I notice now that I am all grown up, thing are no longer fair. Now, I know that life has never been, is not and probably will never be fair. Personally, I have made every effort in making it fair for those around me, or else I would be a hypocrite. So why is it that people, who all know that life isn’t fair, who all hate the fact that life isn’t fair, continue on this destructive, just plain stupid practice.
I went to my wife’s uncles for a family barbeque. Her uncle has two kids, one is 8 and the other is 3 (I think…). I have never really played with them, I don’t really believe in going “gaa gaa” over someone else’s kids. Not because I am a guy, it is because I believe it create a sense of negative attention (it’s hard to explain). And then of course I don’t believe in taking care of someone else’s kids (read “problems”) in a family gathering. Should see the way my wife’s aunt dump her kids on their 20-something cousins and my wife. Did I mention this is the aunt once said “ten to never” (I think that is the correct phrase) when my wife asked when she could baby-sit the kids. My wife seems to forgive and forget that particular incident. But again, that’s another story for another time.

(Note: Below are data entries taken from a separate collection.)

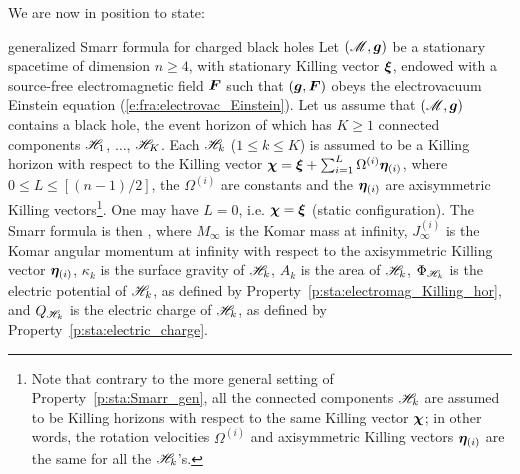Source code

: We are now in position to state:

\begin{tprop}{generalized Smarr formula for charged black holes}{}
Let $(\M,\w{g})$ be a stationary spacetime of dimension $n\geq 4$, with stationary
Killing vector $\w{\xi}$, endowed with a source-free electromagnetic field
$\w{F}$ such that $(\w{g},\w{F})$ obeys the electrovacuum Einstein equation
(\ref{e:fra:electrovac_Einstein}).
Let us assume that $(\M,\w{g})$ contains a black
hole, the event horizon of which has $K \geq 1$ connected components
$\Hor_{1}$, $\ldots$, $\Hor_{K}$. Each $\Hor_{k}$ ($1\leq k \leq K$)
is assumed to be a Killing horizon with respect to the Killing vector
$\w{\chi} = \w{\xi} + \sum_{i=1}^{L} \Omega^{(i)} \w{\eta}_{(i)}$,
where $0\leq L \leq [(n-1)/2]$, the $\Omega^{(i)}$ are constants and
the $\w{\eta}_{(i)}$ are axisymmetric Killing vectors\footnote{Note that contrary to the more
general setting of Property~\ref{p:sta:Smarr_gen},
all the connected components $\Hor_k$ are assumed to be Killing horizons with
respect to the same Killing vector $\w{\chi}$; in other words, the
rotation velocities
$\Omega^{(i)}$ and axisymmetric Killing vectors $\w{\eta}_{(i)}$
are the same for all the $\Hor_k$'s.}. One may have $L=0$,
i.e. $\w{\chi} = \w{\xi}$ (static configuration).
The Smarr formula is then
\be \label{e:sta:Smarr_electrovac}
    ,
\ee
where $M_\infty$ is the Komar mass at infinity,
$J_\infty^{(i)}$ is the Komar angular momentum at infinity with respect
to the axisymmetric Killing vector $\w{\eta}_{(i)}$, $\kappa_k$ is the
surface gravity of $\Hor_k$, $A_k$ is the area of $\Hor_k$,
$\Phi_{\Hor_k}$ is the electric potential of $\Hor_k$, as defined by
Property~\ref{p:sta:electromag_Killing_hor}, and $Q_{\Hor_k}$ is the
electric charge of $\Hor_k$, as defined by Property~\ref{p:sta:electric_charge}.
\end{tprop}

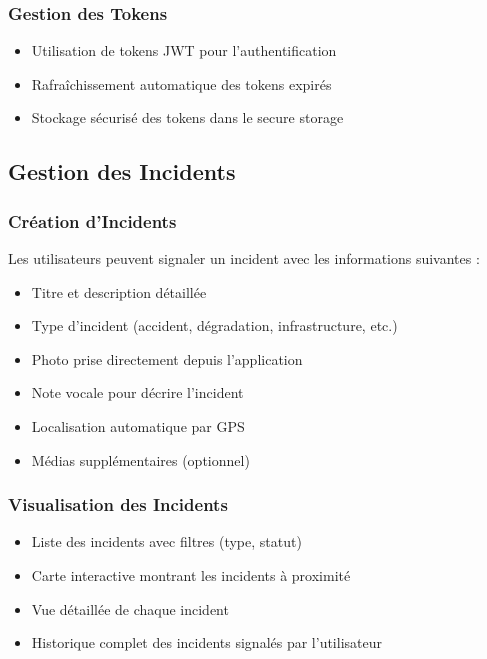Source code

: \documentclass[12pt,a4paper]{article}
\begin{document}
\subsubsection{Gestion des Tokens}
\begin{itemize}
    \item Utilisation de tokens JWT pour l'authentification
    \item Rafraîchissement automatique des tokens expirés
    \item Stockage sécurisé des tokens dans le secure storage
\end{itemize}

\subsection{Gestion des Incidents}

\subsubsection{Création d'Incidents}
Les utilisateurs peuvent signaler un incident avec les informations suivantes :
\begin{itemize}
    \item Titre et description détaillée
    \item Type d'incident (accident, dégradation, infrastructure, etc.)
    \item Photo prise directement depuis l'application
    \item Note vocale pour décrire l'incident
    \item Localisation automatique par GPS
    \item Médias supplémentaires (optionnel)
\end{itemize}

\subsubsection{Visualisation des Incidents}
\begin{itemize}
    \item Liste des incidents avec filtres (type, statut)
    \item Carte interactive montrant les incidents à proximité
    \item Vue détaillée de chaque incident
    \item Historique complet des incidents signalés par l'utilisateur
\end{itemize}
\end{document}
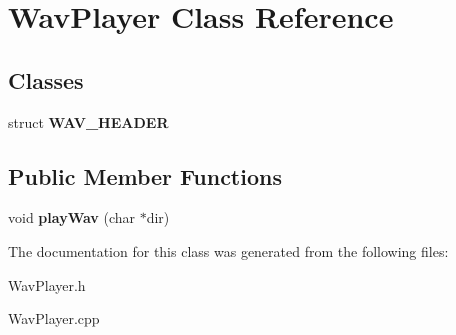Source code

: \hypertarget{classWavPlayer}{\section{\-Wav\-Player \-Class \-Reference}
\label{classWavPlayer}
}
\subsection*{\-Classes}
\begin{DoxyCompactItemize}
\item 
struct {\bfseries \-W\-A\-V\-\_\-\-H\-E\-A\-D\-E\-R}
\end{DoxyCompactItemize}
\subsection*{\-Public \-Member \-Functions}
\begin{DoxyCompactItemize}
\item 
\hypertarget{classWavPlayer_a9dc7d80f2c2403a97507f1f7b6ad11be}{void {\bfseries play\-Wav} (char $\ast$dir)}\label{classWavPlayer_a9dc7d80f2c2403a97507f1f7b6ad11be}

\end{DoxyCompactItemize}


\-The documentation for this class was generated from the following files\-:\begin{DoxyCompactItemize}
\item 
\-Wav\-Player.\-h\item 
\-Wav\-Player.\-cpp\end{DoxyCompactItemize}
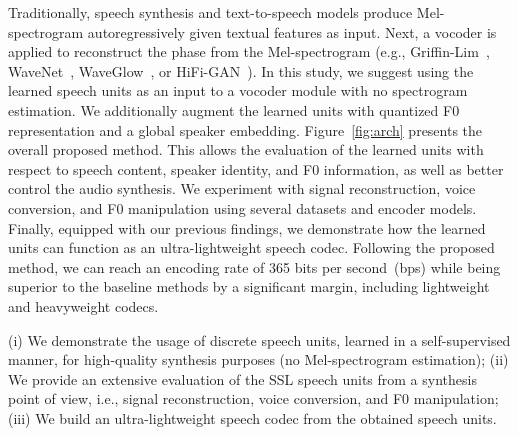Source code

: Traditionally, speech synthesis and text-to-speech models produce Mel-spectrogram autoregressively given textual features as input.
Next, a vocoder is applied to reconstruct the phase from the Mel-spectrogram (e.g., Griffin-Lim~\cite{griffin1984signal}, WaveNet~\cite{oord2016wavenet}, WaveGlow~\cite{waveglow}, or HiFi-GAN~\cite{kong2020hifi}). In this study, we suggest using the learned speech units as an input to a vocoder module with no spectrogram estimation. We additionally augment the learned units with quantized F0 representation and a global speaker embedding. Figure~\ref{fig:arch} presents the overall proposed method.
This allows the evaluation of the learned units with respect to speech content, speaker identity, and F0 information, as well as better control the audio synthesis. 
We experiment with signal reconstruction, voice conversion, and F0 manipulation using several datasets and encoder models. Finally, equipped with our previous findings, we demonstrate how the learned units can function as an ultra-lightweight speech codec. Following the proposed method, we can reach an encoding rate of 365 bits per second~(bps) while being superior to the baseline methods by a significant margin, including lightweight and heavyweight codecs. 

(i) We demonstrate the usage of discrete speech units, learned in a self-supervised manner, for high-quality synthesis purposes (no Mel-spectrogram estimation); (ii) We provide an extensive evaluation of the SSL speech units from a synthesis point of view, i.e., signal reconstruction, voice conversion, and F0 manipulation; (iii) We build an ultra-lightweight speech codec from the obtained speech units.
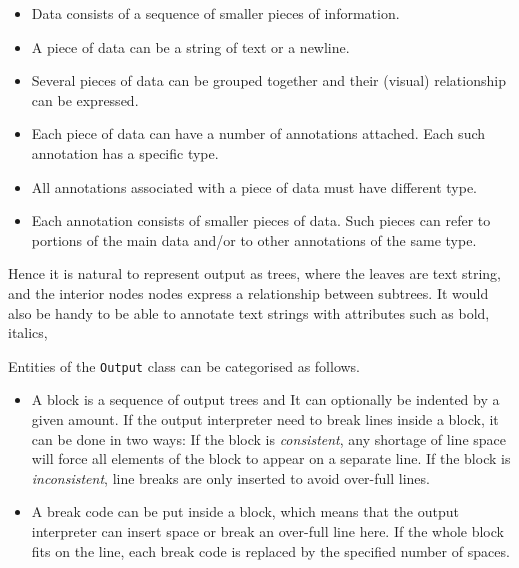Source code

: \begin{docpart}
\begin{itemize}
\item Data consists of a sequence of smaller pieces of information.
\item A piece of data can be a string of text or a newline.
\item Several pieces of data can be grouped together and their
  (visual) relationship can be expressed.
\item Each piece of data can have a number of annotations attached.
  Each such annotation has a specific type.
\item All annotations associated with a piece of data must have
  different type.
\item Each annotation consists of smaller pieces of data. Such pieces
  can refer to portions of the main data and/or to other annotations
  of the same type.
\end{itemize}

Hence it is natural to represent output as trees, where the leaves
are text string, and the interior nodes nodes express a relationship
between subtrees. It would also be handy to be able to annotate text
strings with attributes such as bold, italics, \etc  

Entities of the \texttt{Output} class can be categorised as follows.

\begin{itemize}
\item A block is a sequence of output trees and It can optionally be
  indented by a given amount. If the output interpreter need to break
  lines inside a block, it can be done in two ways: If the block is
  \emph{consistent}, any shortage of line space will force all
  elements of the block to appear on a separate line. If the block is
  \emph{inconsistent}, line breaks are only inserted to avoid over-full
  lines.
\item A break code can be put inside a block, which means that the
  output interpreter can insert space or break an over-full line here.
  If the whole block fits on the line, each break code is replaced by
  the specified number of spaces.
  

\end{itemize}
\end{docpart}
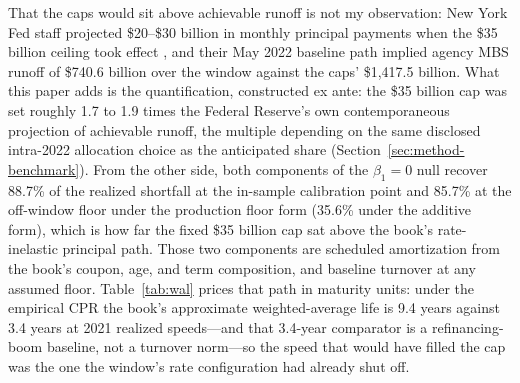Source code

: \documentclass[12pt]{article}
\begin{document}
That the caps would sit above achievable runoff is not my observation: New York Fed staff projected \$20--\$30 billion in monthly principal payments when the \$35 billion ceiling took effect \citep{nyfed2022}, and their May 2022 baseline path implied agency MBS runoff of \$740.6 billion over the window against the caps' \$1{,}417.5 billion. What this paper adds is the quantification, constructed ex ante: the \$35 billion cap was set roughly 1.7 to 1.9 times the Federal Reserve's own contemporaneous projection of achievable runoff, the multiple depending on the same disclosed intra-2022 allocation choice as the anticipated share (Section~\ref{sec:method-benchmark}). From the other side, both components of the $\beta_1 = 0$ null recover 88.7\% of the realized shortfall at the in-sample calibration point and 85.7\% at the off-window floor under the production floor form (35.6\% under the additive form), which is how far the fixed \$35 billion cap sat above the book's rate-inelastic principal path. Those two components are scheduled amortization from the book's coupon, age, and term composition, and baseline turnover at any assumed floor. Table~\ref{tab:wal} prices that path in maturity units: under the empirical CPR the book's approximate weighted-average life is 9.4 years against 3.4 years at 2021 realized speeds---and that 3.4-year comparator is a refinancing-boom baseline, not a turnover norm---so the speed that would have filled the cap was the one the window's rate configuration had already shut off.
\end{document}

I digress… So on the 4th, we are all over the house, some are outside eating, others are playing pool, and some are watching the Giants game, which I am happy to announce they lost, again. The younger one of the two kids took a puzzle out and started playing it on the floor. I wasn’t doing anything in particular at that time, so I sat down and started playing with her.
My sister-in-law saw us and decided to make a big deal out of it, out came an “AWWWWWW, how cute.”(ACTION) And everyone started looking at me. I was not happy at this time cause 1) I did not want the extra attention, and 2) I quite frankly did not think it was that big of a deal… did I mention I hate the extra attention? Now I understand that most wouldn’t even understand where I am coming from, but I am the guy in a party that is happy sitting in the corner, w/ a 12 pack of coke and be happy to just watch everyone.

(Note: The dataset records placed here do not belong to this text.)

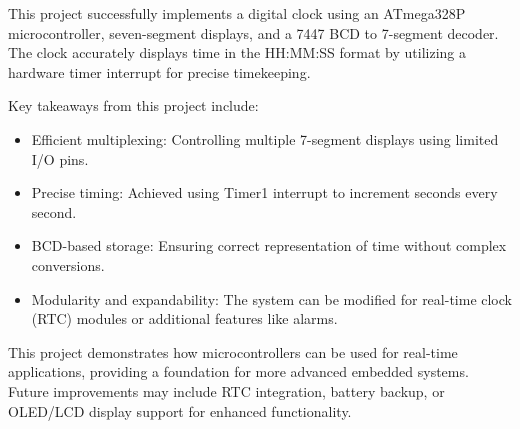 This project successfully implements a digital clock using an ATmega328P microcontroller, seven-segment displays, and a 7447 BCD to 7-segment decoder. The clock accurately displays time in the HH:MM:SS format by utilizing a hardware timer interrupt for precise timekeeping.

Key takeaways from this project include:
\begin{itemize}
    \item Efficient multiplexing: Controlling multiple 7-segment displays using limited I/O pins.
    \item Precise timing: Achieved using Timer1 interrupt to increment seconds every second.
    \item BCD-based storage: Ensuring correct representation of time without complex conversions.
    \item Modularity and expandability: The system can be modified for real-time clock (RTC) modules or additional features like alarms.
\end{itemize}

This project demonstrates how microcontrollers can be used for real-time applications, providing a foundation for more advanced embedded systems. Future improvements may include RTC integration, battery backup, or OLED/LCD display support for enhanced functionality.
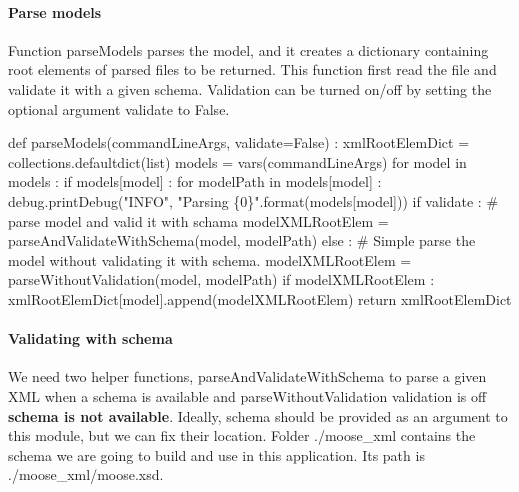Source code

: \documentclass[]{article}%
\begin{document}
\paragraph{Parse models}

  Function {\Tt{}parseModels\nwendquote} parses the model, and it creates a dictionary
  containing root elements of parsed files to be returned. This function first
  read the file and validate it with a given schema. Validation can be turned
  on/off by setting the optional argument {\Tt{}validate\nwendquote} to {\Tt{}False\nwendquote}.

\nwenddocs{}\endmoddef\nwstartdeflinemarkup{}\nwenddeflinemarkup
def parseModels(commandLineArgs, validate=False) :
  xmlRootElemDict = collections.defaultdict(list)
  models = vars(commandLineArgs)
  for model in models :
    if models[model] :
      for modelPath in models[model] :
        debug.printDebug("INFO", "Parsing \{0\}".format(models[model]))
        if validate :
          # parse model and valid it with schama
          modelXMLRootElem = parseAndValidateWithSchema(model, modelPath)
        else :
          # Simple parse the model without validating it with schema.
          modelXMLRootElem = parseWithoutValidation(model, modelPath)
        if modelXMLRootElem :
          xmlRootElemDict[model].append(modelXMLRootElem)
  return xmlRootElemDict 

\nwendcode{} %

\paragraph{Validating with schema}

  We need two helper functions, {\Tt{}parseAndValidateWithSchema\nwendquote} to parse a given
  XML when a schema is available and {\Tt{}parseWithoutValidation\nwendquote} validation is
  off \textbf{schema is not available}. Ideally, schema should be provided as an
  argument to this module, but we can fix their location. Folder {\Tt{}./moose{\_}xml\nwendquote}
  contains the schema we are going to build and use in this application. Its
  path is {\Tt{}./moose{\_}xml/moose.xsd\nwendquote}.
\end{document}
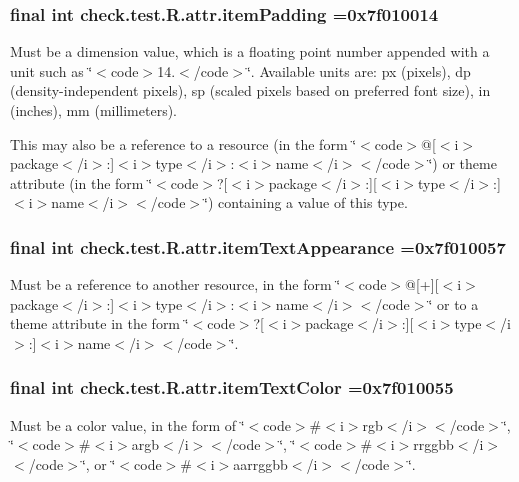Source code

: \subsubsection[{item\+Padding}]{\setlength{\rightskip}{0pt plus 5cm}final int check.\+test.\+R.\+attr.\+item\+Padding =0x7f010014\hspace{0.3cm}{\ttfamily [static]}}\label{classcheck_1_1test_1_1_r_1_1attr_ab2727a6858d6de3d85c2cb2ca13fde08}
Must be a dimension value, which is a floating point number appended with a unit such as \char`\"{}$<$code$>$14.\+5sp$<$/code$>$\char`\"{}. Available units are\+: px (pixels), dp (density-\/independent pixels), sp (scaled pixels based on preferred font size), in (inches), mm (millimeters). 

This may also be a reference to a resource (in the form \char`\"{}$<$code$>$@\mbox{[}$<$i$>$package$<$/i$>$\+:\mbox{]}$<$i$>$type$<$/i$>$\+:$<$i$>$name$<$/i$>$$<$/code$>$\char`\"{}) or theme attribute (in the form \char`\"{}$<$code$>$?\mbox{[}$<$i$>$package$<$/i$>$\+:\mbox{]}\mbox{[}$<$i$>$type$<$/i$>$\+:\mbox{]}$<$i$>$name$<$/i$>$$<$/code$>$\char`\"{}) containing a value of this type. \hypertarget{classcheck_1_1test_1_1_r_1_1attr_a809705d403dcd9aea9a6cb585edd2db3}{}
\subsubsection[{item\+Text\+Appearance}]{\setlength{\rightskip}{0pt plus 5cm}final int check.\+test.\+R.\+attr.\+item\+Text\+Appearance =0x7f010057\hspace{0.3cm}{\ttfamily [static]}}\label{classcheck_1_1test_1_1_r_1_1attr_a809705d403dcd9aea9a6cb585edd2db3}
Must be a reference to another resource, in the form \char`\"{}$<$code$>$@\mbox{[}+\mbox{]}\mbox{[}$<$i$>$package$<$/i$>$\+:\mbox{]}$<$i$>$type$<$/i$>$\+:$<$i$>$name$<$/i$>$$<$/code$>$\char`\"{} or to a theme attribute in the form \char`\"{}$<$code$>$?\mbox{[}$<$i$>$package$<$/i$>$\+:\mbox{]}\mbox{[}$<$i$>$type$<$/i$>$\+:\mbox{]}$<$i$>$name$<$/i$>$$<$/code$>$\char`\"{}. \hypertarget{classcheck_1_1test_1_1_r_1_1attr_ae472660038cfb76060dc9b0f251d8d58}{}
\subsubsection[{item\+Text\+Color}]{\setlength{\rightskip}{0pt plus 5cm}final int check.\+test.\+R.\+attr.\+item\+Text\+Color =0x7f010055\hspace{0.3cm}{\ttfamily [static]}}\label{classcheck_1_1test_1_1_r_1_1attr_ae472660038cfb76060dc9b0f251d8d58}
Must be a color value, in the form of \char`\"{}$<$code$>$\#$<$i$>$rgb$<$/i$>$$<$/code$>$\char`\"{}, \char`\"{}$<$code$>$\#$<$i$>$argb$<$/i$>$$<$/code$>$\char`\"{}, \char`\"{}$<$code$>$\#$<$i$>$rrggbb$<$/i$>$$<$/code$>$\char`\"{}, or \char`\"{}$<$code$>$\#$<$i$>$aarrggbb$<$/i$>$$<$/code$>$\char`\"{}.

Anyways, I reacted, and now in hindsight, poorly and said, “just leave me alone”(REACTION). I further gave my wife the “don’t you dare” look when she picked up the camera. She must have misinterpreted the look, as the “I am so in love with you” and “I am having the time of my life” look cause she took a picture anyways.

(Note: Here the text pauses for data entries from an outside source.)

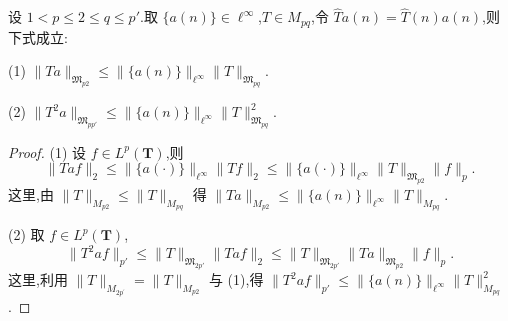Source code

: \begin{lemma}\label{lem:3.5.30}
设 $1 < p \leq 2 \leq q \leq p'$.取 $\{a(n)\} \in \ell^{\infty}$,$T \in M_{pq}$,令 $\widehat{T}a(n) = \widehat{T}(n)a(n)$,则下式成立:

(1) $\|Ta\|_{\mathfrak{M}_{p2}} \leq \|\{a(n)\}\|_{\ell^{\infty}}\|T\|_{\mathfrak{M}_{pq}}$.

(2) $\|T^2a\|_{\mathfrak{M}_{pp'}} \leq \|\{a(n)\}\|_{\ell^{\infty}}\|T\|_{\mathfrak{M}_{pq}}^{2}$.
\end{lemma}

\begin{proof}
(1) 设 $f \in L^{p}(\mathbf{T})$,则
\begin{equation*}
\|Taf\|_{2} \leq \|\{a(\cdot)\}\|_{\ell^{\infty}}\|Tf\|_{2} \leq \|\{a(\cdot)\}\|_{\ell^{\infty}}\|T\|_{\mathfrak{M}_{p2}}\|f\|_{p}.
\end{equation*}
这里,由 $\|T\|_{M_{p2}} \leq \|T\|_{M_{pq}}$ 得 $\|Ta\|_{M_{p2}} \leq \|\{a(n)\}\|_{\ell^{\infty}}\|T\|_{M_{pq}}$.

(2) 取 $f \in L^{p}(\mathbf{T})$,
\begin{equation*}
\|T^{2}af\|_{p'} \leq \|T\|_{\mathfrak{M}_{2p'}}\|Taf\|_{2} \leq \|T\|_{\mathfrak{M}_{2p'}}\|Ta\|_{\mathfrak{M}_{p2}}\|f\|_{p}.
\end{equation*}
这里,利用 $\|T\|_{M_{2p^{\prime}}}=\|T\|_{M_{p2}}$ 与 (1),得 $\|T^{2}af\|_{p'}\leq\|\{a(n)\}\|_{\ell^{\infty}}\|T\|_{M_{pq}}^{2}$.
\end{proof}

As we are going home, we talked a bit about it and I was trying to explain to her that none of it would have happened if her sister did not open her mouth. Just think, in a parallel university where her sister minded her own business. The kid would have been done with the puzzle in like 3 minutes and left and do something else (god bless short attention spans).
All of a sudden, I noticed that not matter how I felt at that moment and how I try to reason with my wife, the only right thing to do was to smile, blunt the joke everyone would have dished out and smile some more. And then I realized just how unfair my life has become… how unfair life is for an able-bodied person.
If two kids are in a room, and one kid decided to pull the hair-tie off of the other’s hair (ACTION). And the other kid starts crying (REACTION). Who will most likely be disciplined here? Right, the first kid.
Now, let’s look at real life examples, when I was younger. I was driving down the street one day and a man and his wife hollywood stop thru a stop sign in their nice German car. They were making a left into a lane I was in (ACTION); I was already in the intersection when they did this, so I honked. As I was passing them, the man flipped me off. Now, being young, and full of energy (read rage) I jumped out of the car and confronted the finger wielder (REACTION). Who at this point is sulking in the safety of his car. So what happened next? Driver-bys are yelling at me, because I am holding up traffic. So wait a second… He did something wrong and illegal.. I reacted to it.. and I am getting yelled at? And who’s going to yell at the fuckers who are yelling at me? For they are reacting to my action…
But back to the question at hand. When do we judge people’s reactions and people’s actions? And if people’s reactions are unacceptable, and the actions that caused the reactions are equally unacceptable, at whom do we get mad??
I had an uncle, who was a man of little words. A man whom I admire, more than anyone else in the world. I think he taught me a lesson by example. The less words you say, the less people will get mad at you. I am the doormat of the world, walk on me please.